Jabbul (جبول), is a depopulated former Palestinian Arab village located
7 km north of Baysan. During Operation Gideon, the village was occupied by the Golani Brigade.

== Location ==

Jabbul stood on a hill on the edge of the Baysan Valley, overlooking Wadi Yubla to the southwest. Wadi al-Ashsha ran through its land in the south. A secondary road linked it to the Baysan - Jericho highway, and other roads connected it to the surrounding villages.

== History ==

The site was probably known in Roman times as Gebul or, more likely, as Gebula. Roman and Byzantine ceramic remains have been found here. The Crusaders also referred to it as Gebul, which may have been derived from the Hebrew word for "boundary".

===Ottoman era===
In 1596, Jabbul was a farm that paid taxes to the government.

In 1882, the PEF's Survey of Western Palestine described the village as being situated on low ground and was built of stone and adobe.

===British Mandate era===
In the 1922 census of Palestine, conducted by the Mandatory Palestine authorities, Jabul had a population of 231; 1 Christian and 230 Muslims, decreasing slightly in the 1931 census to 218, all Muslims, in 50 houses.

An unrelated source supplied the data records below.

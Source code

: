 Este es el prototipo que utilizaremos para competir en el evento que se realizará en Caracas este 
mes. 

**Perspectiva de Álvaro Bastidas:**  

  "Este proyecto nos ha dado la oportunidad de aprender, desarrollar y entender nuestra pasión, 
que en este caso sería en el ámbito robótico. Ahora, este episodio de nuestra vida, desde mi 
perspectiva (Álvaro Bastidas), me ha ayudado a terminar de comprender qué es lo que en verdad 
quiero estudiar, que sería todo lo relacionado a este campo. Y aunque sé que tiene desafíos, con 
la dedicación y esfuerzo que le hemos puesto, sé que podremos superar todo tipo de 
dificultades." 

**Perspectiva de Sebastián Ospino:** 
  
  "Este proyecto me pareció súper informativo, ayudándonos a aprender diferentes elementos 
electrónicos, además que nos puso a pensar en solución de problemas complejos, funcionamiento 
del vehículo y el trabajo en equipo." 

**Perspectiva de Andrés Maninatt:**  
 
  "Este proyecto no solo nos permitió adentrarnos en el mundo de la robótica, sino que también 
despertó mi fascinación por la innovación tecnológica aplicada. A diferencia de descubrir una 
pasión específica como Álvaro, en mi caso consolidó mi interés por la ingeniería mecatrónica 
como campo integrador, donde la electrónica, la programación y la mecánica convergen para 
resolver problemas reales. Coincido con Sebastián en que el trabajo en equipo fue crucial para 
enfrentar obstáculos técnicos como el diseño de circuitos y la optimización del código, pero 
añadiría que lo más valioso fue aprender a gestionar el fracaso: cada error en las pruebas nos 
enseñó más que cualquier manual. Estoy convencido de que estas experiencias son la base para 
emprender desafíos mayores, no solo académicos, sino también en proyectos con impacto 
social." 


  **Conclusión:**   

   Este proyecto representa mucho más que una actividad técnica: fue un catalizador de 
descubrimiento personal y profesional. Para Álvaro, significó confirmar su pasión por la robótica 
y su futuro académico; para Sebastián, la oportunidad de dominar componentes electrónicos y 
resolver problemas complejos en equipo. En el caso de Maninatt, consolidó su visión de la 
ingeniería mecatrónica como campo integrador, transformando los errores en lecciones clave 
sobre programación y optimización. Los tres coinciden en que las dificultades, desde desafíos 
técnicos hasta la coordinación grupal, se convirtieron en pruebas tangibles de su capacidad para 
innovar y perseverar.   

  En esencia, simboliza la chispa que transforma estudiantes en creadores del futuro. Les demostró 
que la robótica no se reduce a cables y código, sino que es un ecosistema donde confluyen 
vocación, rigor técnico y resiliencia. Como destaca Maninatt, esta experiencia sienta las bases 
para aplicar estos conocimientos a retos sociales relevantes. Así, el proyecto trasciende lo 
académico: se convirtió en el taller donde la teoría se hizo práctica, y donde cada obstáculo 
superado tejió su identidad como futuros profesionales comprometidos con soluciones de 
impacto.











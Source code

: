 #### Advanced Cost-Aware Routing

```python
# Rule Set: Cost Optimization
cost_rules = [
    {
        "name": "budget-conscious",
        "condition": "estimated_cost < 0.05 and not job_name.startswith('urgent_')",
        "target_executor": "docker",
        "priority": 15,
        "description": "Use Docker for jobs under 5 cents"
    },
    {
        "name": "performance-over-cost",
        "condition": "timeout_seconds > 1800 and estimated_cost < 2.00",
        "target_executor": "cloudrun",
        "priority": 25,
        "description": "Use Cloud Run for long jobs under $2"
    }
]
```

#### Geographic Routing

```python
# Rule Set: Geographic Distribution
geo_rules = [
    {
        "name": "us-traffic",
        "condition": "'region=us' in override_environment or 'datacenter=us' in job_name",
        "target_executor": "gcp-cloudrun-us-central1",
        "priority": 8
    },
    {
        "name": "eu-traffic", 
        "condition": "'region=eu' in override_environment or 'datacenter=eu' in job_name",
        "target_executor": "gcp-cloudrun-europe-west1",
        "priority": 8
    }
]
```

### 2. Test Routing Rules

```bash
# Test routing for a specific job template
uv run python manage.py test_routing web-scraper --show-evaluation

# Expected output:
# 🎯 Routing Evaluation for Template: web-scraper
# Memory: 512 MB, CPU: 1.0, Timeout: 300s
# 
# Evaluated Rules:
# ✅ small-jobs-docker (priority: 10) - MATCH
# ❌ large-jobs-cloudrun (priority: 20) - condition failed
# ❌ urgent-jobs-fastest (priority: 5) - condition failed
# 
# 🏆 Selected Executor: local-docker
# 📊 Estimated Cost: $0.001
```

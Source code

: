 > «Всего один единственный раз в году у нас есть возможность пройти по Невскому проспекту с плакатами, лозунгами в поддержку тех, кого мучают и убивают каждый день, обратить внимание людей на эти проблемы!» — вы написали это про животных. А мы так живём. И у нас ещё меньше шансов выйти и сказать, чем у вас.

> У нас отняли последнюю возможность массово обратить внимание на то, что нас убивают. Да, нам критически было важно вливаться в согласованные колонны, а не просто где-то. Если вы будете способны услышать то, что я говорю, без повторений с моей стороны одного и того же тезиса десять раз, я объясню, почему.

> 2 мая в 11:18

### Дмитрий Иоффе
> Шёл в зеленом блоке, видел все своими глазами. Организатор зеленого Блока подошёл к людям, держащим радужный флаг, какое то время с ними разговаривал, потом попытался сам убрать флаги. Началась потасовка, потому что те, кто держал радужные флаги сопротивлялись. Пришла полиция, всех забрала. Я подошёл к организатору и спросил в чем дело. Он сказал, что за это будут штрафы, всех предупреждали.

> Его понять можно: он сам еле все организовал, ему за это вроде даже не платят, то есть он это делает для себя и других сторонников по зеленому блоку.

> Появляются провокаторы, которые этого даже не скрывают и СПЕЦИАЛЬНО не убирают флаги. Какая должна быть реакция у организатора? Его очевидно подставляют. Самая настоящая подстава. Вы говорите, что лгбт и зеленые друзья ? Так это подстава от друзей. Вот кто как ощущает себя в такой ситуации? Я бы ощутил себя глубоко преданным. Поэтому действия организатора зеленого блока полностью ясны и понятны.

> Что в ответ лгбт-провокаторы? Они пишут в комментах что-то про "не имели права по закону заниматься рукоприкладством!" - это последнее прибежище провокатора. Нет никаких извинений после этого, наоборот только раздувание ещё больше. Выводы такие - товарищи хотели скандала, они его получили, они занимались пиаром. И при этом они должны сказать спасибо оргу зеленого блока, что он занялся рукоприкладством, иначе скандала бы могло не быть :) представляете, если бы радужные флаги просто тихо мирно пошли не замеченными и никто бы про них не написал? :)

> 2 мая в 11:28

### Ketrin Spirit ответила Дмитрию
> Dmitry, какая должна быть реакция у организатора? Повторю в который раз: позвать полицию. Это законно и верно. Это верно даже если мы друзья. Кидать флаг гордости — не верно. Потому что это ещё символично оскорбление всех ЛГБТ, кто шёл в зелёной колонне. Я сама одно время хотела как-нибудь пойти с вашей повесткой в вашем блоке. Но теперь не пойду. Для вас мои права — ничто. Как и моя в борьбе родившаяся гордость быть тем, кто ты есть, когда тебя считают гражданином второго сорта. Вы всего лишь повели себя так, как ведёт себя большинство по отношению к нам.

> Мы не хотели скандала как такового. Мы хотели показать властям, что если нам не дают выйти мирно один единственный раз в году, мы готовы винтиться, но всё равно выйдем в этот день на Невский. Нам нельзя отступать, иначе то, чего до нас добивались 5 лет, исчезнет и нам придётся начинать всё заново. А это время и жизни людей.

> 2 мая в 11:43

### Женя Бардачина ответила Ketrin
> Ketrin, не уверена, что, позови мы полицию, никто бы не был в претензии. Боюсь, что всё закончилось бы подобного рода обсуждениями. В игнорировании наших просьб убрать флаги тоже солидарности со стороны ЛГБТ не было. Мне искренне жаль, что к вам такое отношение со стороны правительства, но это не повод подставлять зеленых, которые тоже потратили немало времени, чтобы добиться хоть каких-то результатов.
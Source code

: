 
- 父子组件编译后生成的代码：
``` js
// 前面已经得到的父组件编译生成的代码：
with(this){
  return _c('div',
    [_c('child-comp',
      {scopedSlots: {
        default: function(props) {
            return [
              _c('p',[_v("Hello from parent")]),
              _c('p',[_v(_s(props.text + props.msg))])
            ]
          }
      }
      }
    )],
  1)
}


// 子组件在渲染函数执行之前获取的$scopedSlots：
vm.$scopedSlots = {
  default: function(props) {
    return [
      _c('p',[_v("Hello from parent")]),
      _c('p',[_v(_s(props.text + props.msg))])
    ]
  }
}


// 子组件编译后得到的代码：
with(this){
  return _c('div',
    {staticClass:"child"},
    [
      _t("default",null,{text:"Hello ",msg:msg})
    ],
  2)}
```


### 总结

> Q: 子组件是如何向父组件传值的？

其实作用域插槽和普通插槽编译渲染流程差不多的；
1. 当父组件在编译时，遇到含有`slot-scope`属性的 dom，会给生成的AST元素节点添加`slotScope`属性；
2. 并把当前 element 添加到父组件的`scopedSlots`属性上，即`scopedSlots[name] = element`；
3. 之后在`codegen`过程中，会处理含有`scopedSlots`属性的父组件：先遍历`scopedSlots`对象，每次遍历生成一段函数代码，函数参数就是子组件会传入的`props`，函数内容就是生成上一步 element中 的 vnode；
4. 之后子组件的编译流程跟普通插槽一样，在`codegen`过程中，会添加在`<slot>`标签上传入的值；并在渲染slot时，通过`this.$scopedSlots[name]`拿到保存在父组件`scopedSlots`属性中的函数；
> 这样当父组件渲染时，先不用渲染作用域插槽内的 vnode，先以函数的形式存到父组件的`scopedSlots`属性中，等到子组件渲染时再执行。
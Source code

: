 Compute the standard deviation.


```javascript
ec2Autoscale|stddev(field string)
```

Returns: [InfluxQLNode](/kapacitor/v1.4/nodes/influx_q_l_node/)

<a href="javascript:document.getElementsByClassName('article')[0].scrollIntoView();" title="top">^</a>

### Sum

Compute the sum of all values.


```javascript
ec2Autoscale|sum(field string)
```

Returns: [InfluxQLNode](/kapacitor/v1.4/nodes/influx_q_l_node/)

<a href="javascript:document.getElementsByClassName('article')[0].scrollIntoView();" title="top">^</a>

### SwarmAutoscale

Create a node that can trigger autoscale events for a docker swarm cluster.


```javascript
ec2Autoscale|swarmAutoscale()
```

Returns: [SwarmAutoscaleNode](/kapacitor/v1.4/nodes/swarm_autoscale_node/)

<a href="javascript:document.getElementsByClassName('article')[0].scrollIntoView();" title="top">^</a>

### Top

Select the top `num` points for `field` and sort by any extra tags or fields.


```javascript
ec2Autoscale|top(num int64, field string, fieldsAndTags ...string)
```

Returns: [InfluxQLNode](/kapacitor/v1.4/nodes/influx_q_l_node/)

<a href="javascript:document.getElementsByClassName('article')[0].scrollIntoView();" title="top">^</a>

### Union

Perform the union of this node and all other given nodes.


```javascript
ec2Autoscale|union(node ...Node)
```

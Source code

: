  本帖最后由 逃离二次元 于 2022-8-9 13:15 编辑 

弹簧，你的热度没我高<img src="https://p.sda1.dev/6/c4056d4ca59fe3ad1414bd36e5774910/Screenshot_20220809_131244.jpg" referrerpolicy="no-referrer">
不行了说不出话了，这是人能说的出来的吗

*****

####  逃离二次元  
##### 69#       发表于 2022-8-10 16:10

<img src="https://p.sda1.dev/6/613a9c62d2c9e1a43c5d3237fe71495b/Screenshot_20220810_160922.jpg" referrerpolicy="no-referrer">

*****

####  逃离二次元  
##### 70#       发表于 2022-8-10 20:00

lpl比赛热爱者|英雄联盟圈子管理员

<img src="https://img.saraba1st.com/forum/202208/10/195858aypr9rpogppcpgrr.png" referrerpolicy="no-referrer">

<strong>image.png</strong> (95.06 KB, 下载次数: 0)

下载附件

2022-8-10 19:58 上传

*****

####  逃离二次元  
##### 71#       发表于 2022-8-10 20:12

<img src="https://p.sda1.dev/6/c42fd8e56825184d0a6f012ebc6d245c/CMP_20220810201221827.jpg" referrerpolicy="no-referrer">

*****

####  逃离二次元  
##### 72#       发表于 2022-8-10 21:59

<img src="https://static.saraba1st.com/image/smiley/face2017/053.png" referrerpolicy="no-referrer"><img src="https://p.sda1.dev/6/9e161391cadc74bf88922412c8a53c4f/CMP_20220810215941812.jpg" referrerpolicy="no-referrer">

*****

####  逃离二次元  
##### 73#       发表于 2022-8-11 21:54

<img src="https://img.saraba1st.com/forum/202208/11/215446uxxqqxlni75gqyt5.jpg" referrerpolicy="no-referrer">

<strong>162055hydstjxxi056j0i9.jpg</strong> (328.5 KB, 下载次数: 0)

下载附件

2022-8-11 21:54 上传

The village had a circular plan, with houses radiating out from the village center. The houses were surrounded by farmlands. The entire population was Muslim, and the village had a small mosque with a domed shrine which stood at the south of the houses. The village also had a number of shops, however, it mostly relied on Baysan and the village of Kawkab al-Hawa for education, medical care, trade and other services. A spring to the east of the village supplied them with water.

In the 1945 statistics, the village had 250 Muslim inhabitants, and a total of 4,367 dunums was allocated to cereals, 5 dunums were irrigated or used for orchards. The elevated lands around the village were used for grazing, while 33 were built-up (urban) land.

=== 1948, and after ===
On 7 June 1948, a platoon of Barak troops, commanded by Yitzhak Shusterman raided the village along with others in the area. The troops arrived by bus and took up position on a high point on the outskirts of the village and lobbed a few two-inch mortar rounds into its centre and then moved in and searched it. The troops encountered harvesters who ran off and "[...] opened fire but hit no [one]". Arabs also fled from the village itself and the platoon "burned their crops and set alight several houses".

In September 1948, Nahum Hurwitz of Kfar Gil'adi appealed in a letter for permission to destroy Jabbul, Kawkab al-Hawa, al-Bira and al-Hamidiyya in the area for fear that they may be used by Arabs for military operations and to enable them to "take the village's lands, because the Arabs won't be able to return there".

Walid Khalidi described the remaining structures of the village in 1992:"The houses have been reduced to rubble and are overgrown with trees, thorns, and wild grass. The land around the site is cultivated."